Task material
____
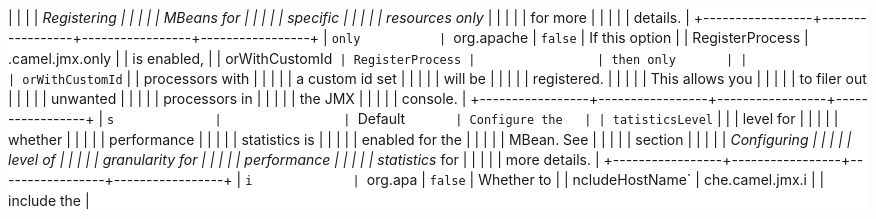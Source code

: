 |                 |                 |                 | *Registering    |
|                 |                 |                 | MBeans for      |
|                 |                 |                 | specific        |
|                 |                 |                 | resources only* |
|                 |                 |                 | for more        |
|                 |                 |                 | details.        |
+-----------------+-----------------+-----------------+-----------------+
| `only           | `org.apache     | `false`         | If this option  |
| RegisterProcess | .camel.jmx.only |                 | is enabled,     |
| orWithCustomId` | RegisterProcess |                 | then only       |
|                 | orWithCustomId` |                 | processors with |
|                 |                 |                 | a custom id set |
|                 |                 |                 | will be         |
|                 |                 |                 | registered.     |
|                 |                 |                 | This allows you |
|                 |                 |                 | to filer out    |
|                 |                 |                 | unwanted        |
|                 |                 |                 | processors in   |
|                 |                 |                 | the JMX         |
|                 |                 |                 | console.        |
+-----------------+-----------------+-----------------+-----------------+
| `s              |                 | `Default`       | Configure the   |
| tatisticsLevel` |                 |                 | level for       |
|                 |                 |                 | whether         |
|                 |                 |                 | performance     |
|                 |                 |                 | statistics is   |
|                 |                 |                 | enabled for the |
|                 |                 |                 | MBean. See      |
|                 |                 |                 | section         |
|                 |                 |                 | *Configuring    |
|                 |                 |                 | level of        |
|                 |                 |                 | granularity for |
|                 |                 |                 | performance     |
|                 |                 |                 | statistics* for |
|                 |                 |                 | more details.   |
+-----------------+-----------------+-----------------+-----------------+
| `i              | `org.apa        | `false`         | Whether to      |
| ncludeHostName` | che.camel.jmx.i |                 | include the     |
____
Activity
Write down every line of the data above that includes the string "only".

Task solution
|                 |                 |                 | resources only* |
| `only           | `org.apache     | `false`         | If this option  |
| RegisterProcess | .camel.jmx.only |                 | is enabled,     |
| orWithCustomId` | RegisterProcess |                 | then only       |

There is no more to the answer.